= Sir Aldingar =

Traditional song

Sir Aldingar (Roud 3969, Child 59) is an English-language folk song. Francis James Child collected three variants, two fragmentary, in The English and Scottish Popular Ballads. All three recount the tale where a rebuffed Sir Aldingar slanders his mistress, Queen Eleanor, and a miraculous champion saves her.

Various forms of the legend it recounts have been recorded in many ballads, romances, and sagas. Although many have been recounted as historical accurate, no evidence supports any such claims.

==Synopsis==

Sir Aldingar is King Henry II's steward. He tries to seduce Queen Eleanor. When he fails, he puts a leper in her bed and goes to the king, saying the queen has taken a lover, and worse, a leper as that lover. The king goes to see and find the leper there.

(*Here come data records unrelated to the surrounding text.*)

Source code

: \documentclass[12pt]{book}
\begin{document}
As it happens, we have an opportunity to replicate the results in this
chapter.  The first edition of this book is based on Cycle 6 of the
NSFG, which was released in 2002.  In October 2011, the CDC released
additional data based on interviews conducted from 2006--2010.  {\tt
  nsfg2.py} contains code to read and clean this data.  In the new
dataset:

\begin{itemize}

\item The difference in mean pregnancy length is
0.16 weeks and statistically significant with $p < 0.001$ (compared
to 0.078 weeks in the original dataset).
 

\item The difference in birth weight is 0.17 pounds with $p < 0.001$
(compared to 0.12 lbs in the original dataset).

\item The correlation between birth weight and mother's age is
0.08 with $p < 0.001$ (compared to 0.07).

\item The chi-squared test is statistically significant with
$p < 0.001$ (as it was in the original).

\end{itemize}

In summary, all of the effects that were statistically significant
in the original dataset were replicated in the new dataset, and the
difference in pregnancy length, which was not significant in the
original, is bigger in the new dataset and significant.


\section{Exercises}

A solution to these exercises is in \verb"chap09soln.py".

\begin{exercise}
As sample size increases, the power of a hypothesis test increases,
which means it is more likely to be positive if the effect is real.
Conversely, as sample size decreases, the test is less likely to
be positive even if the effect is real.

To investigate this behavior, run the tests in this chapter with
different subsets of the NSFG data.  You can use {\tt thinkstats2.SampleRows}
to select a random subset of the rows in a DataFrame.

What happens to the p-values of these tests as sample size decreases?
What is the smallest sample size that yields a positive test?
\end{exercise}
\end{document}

Accused, Queen Eleanor notes that Sir Aldingar is false, and that her belief that dreams were false is disproved, because she dreamed of a beast that had stolen her crown and headdress, and would have carried her off if a merlin had not stopped it. She demands trial by combat. The king gives her forty days to find a champion. The queen's messenger is unable to find anyone for a long time, until he finds a child not four years old who will. The messenger is shocked, but the child bids him remind the queen of her dream.

Sir Aldingar does not want to fight a child, but the child insists and defeats him. Mortally wounded, the knight calls for a priest for Confession and admits to framing the queen. The leper is turned into a healthy man and becomes a steward to the king.

==Variants==
The Scandavian ballad Ravengaard og Memering closely parallels this one. The heroine Gunhilda is said to have been the daughter of Canute the Great and Emma. She married in 1036 King Henry, afterwards the emperor Henry III; a century later, William of Malmesbury gave this legend as authentic history of her life, though there is no evidence for it. It was retold in the Spanish romance Olivia, the chanson de geste Doon l'Alemanz, as part of the English romance Sir Triamour, and in the legend of Genevieve of Brabant. In the Erl of Toulouse, the hero is merely a disinterested champion, a knight, but the plot is nevertheless recognizably the same as Sir Aldingar.